When, What, Why!

A common pattern seen in Delphi code is the “code inside an event handler” syndrome. Lines and lines of code are placed inside an event handler. Not enough, these event handlers are often called directly from other places in the code – just because the code inside it needs to be executed. Take that as a big sign of code smell!

You know what? The event handler is not the right place for that code.

Extract it into a separate method – or probably more of them. Name those methods so that the name describes what the code executed is supposed to do. (It is probably not doing that, but that is a case for debugging.)

You can give some extended description in a comment to the method.

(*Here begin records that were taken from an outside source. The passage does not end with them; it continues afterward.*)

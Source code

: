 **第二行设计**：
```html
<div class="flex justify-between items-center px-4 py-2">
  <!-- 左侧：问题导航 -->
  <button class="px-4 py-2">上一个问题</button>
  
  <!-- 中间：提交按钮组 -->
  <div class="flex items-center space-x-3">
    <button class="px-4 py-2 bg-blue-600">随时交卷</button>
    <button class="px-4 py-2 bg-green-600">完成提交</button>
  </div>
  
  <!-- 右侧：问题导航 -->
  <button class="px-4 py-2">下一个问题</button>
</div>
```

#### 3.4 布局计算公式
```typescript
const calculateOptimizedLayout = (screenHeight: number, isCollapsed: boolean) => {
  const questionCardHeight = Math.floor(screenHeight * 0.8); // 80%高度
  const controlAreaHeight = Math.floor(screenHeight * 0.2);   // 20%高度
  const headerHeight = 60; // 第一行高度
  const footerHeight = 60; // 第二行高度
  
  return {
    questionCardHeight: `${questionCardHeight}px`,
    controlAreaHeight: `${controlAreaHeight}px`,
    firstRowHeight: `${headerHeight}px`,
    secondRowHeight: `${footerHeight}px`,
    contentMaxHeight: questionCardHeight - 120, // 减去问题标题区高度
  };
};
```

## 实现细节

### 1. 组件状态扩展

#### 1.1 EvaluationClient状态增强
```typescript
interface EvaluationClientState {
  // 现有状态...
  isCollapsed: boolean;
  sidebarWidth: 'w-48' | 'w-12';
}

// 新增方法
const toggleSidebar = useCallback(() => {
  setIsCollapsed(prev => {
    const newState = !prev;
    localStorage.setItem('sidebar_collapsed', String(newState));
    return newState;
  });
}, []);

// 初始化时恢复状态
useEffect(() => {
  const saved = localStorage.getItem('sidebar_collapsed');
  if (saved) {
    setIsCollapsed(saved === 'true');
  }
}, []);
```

If you have Document Insight (you should have the Express version with any recent Delphi), use it to display this comment wherever you hover the mouse over that method name.

Place the method calls into the event handlers. May be, you can write a little comment that explains why you are calling these methods. Don’t reword the method names here.

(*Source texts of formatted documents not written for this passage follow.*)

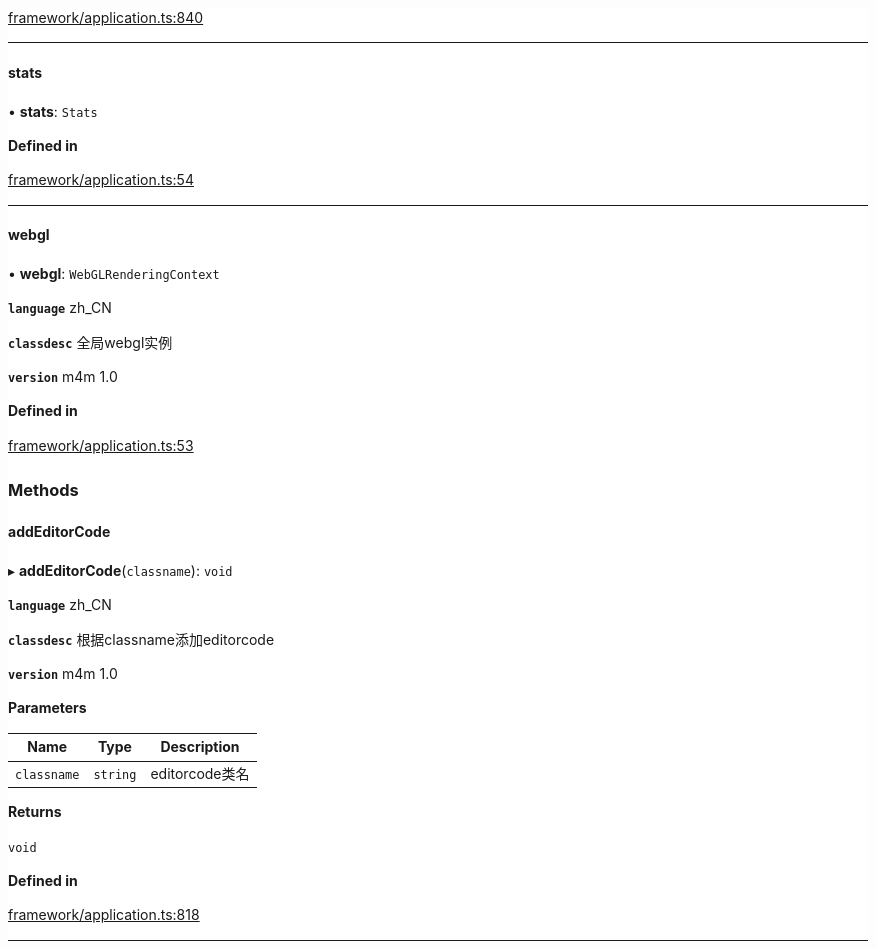 [framework/application.ts:840](https://github.com/meta4d-me/meta4d-engine/blob/cf6bfe6/src/framework/application.ts#L840)

***

#### stats

• **stats**: `Stats`

**Defined in**

[framework/application.ts:54](https://github.com/meta4d-me/meta4d-engine/blob/cf6bfe6/src/framework/application.ts#L54)

***

#### webgl

• **webgl**: `WebGLRenderingContext`

**`language`** zh\_CN

**`classdesc`** 全局webgl实例

**`version`** m4m 1.0

**Defined in**

[framework/application.ts:53](https://github.com/meta4d-me/meta4d-engine/blob/cf6bfe6/src/framework/application.ts#L53)

### Methods

#### addEditorCode

▸ **addEditorCode**(`classname`): `void`

**`language`** zh\_CN

**`classdesc`** 根据classname添加editorcode

**`version`** m4m 1.0

**Parameters**

| Name        | Type     | Description  |
| ----------- | -------- | ------------ |
| `classname` | `string` | editorcode类名 |

**Returns**

`void`

**Defined in**

[framework/application.ts:818](https://github.com/meta4d-me/meta4d-engine/blob/cf6bfe6/src/framework/application.ts#L818)

***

Remember: The event handler names tell you when that code is executed, the method names tell you what is executed and the comments tell you why it is executed.

BTW: Don’t try to be clever and rename the event handler so that its name resembles the what. You will have a hard time to find out the when! It would only be stored in the event wiring of the DFM and needs the Object Inspector to see it. It only makes the code harder to read. Keep the event handler names as given when possible. In case it is wired to multiple events, name it according to its usage (like DataSetsAfterPost), not its purpose.

Author: Uwe Raabe

Addicted to Pascal/Delphi since the late 70's

3 thoughts on “When, What, Why!”

  1. A little to hard and fast for me. There is perfectly fine actual “event code” that can be included. In fact extracting some “event related code” is improper development.

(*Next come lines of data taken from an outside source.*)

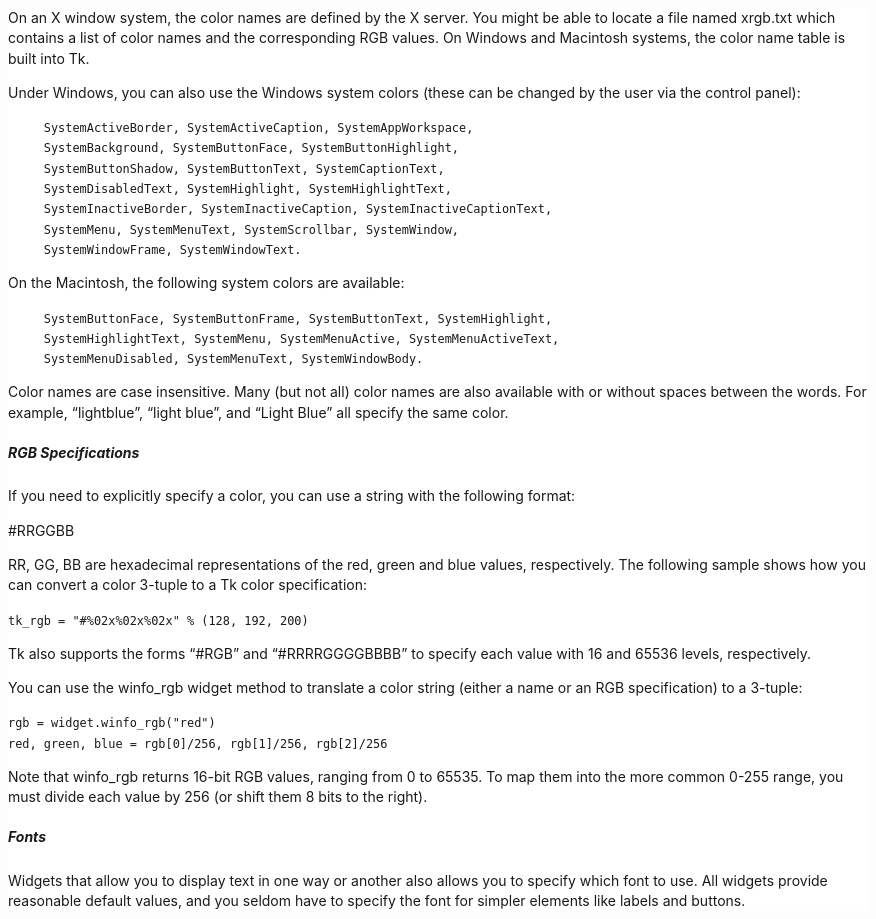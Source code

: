On an X window system, the color names are defined by the X server. You might be able to locate a file named xrgb.txt which contains a list of color names and the corresponding RGB values. On Windows and Macintosh systems, the color name table is built into Tk.

Under Windows, you can also use the Windows system colors (these can be changed by the user via the control panel):

```
     SystemActiveBorder, SystemActiveCaption, SystemAppWorkspace,
     SystemBackground, SystemButtonFace, SystemButtonHighlight,
     SystemButtonShadow, SystemButtonText, SystemCaptionText,
     SystemDisabledText, SystemHighlight, SystemHighlightText,
     SystemInactiveBorder, SystemInactiveCaption, SystemInactiveCaptionText,
     SystemMenu, SystemMenuText, SystemScrollbar, SystemWindow,
     SystemWindowFrame, SystemWindowText.
```

On the Macintosh, the following system colors are available:

```
     SystemButtonFace, SystemButtonFrame, SystemButtonText, SystemHighlight,
     SystemHighlightText, SystemMenu, SystemMenuActive, SystemMenuActiveText,
     SystemMenuDisabled, SystemMenuText, SystemWindowBody.
```

Color names are case insensitive. Many (but not all) color names are also available with or without spaces between the words. For example, “lightblue”, “light blue”, and “Light Blue” all specify the same color.

##### RGB Specifications

If you need to explicitly specify a color, you can use a string with the following format:

#RRGGBB

RR, GG, BB are hexadecimal representations of the red, green and blue values, respectively. The following sample shows how you can convert a color 3-tuple to a Tk color specification:

```
tk_rgb = "#%02x%02x%02x" % (128, 192, 200)
```

Tk also supports the forms “#RGB” and “#RRRRGGGGBBBB” to specify each value with 16 and 65536 levels, respectively.

You can use the winfo_rgb widget method to translate a color string (either a name or an RGB specification) to a 3-tuple:

```
rgb = widget.winfo_rgb("red")
red, green, blue = rgb[0]/256, rgb[1]/256, rgb[2]/256
```

Note that winfo_rgb returns 16-bit RGB values, ranging from 0 to 65535. To map them into the more common 0-255 range, you must divide each value by 256 (or shift them 8 bits to the right).

##### Fonts

Widgets that allow you to display text in one way or another also allows you to specify which font to use. All widgets provide reasonable default values, and you seldom have to specify the font for simpler elements like labels and buttons.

  2. I agree that code which can also be useful outside the event handler should be refactored to separate methods. However, when the code is valid only for use in the event handler, I consider that extracting it is a risk, and arbitrary.

    If I extract such code, then at the very least, I would need to use naming conventions which make plain that it is really only for use inside that event handler.

    By the way, this editor behaves very oddly in Chrome. Long lines cause the editor to scroll left, but the editor does not seem properly contained. That is, what looks like a border on the right is routinely exceeded.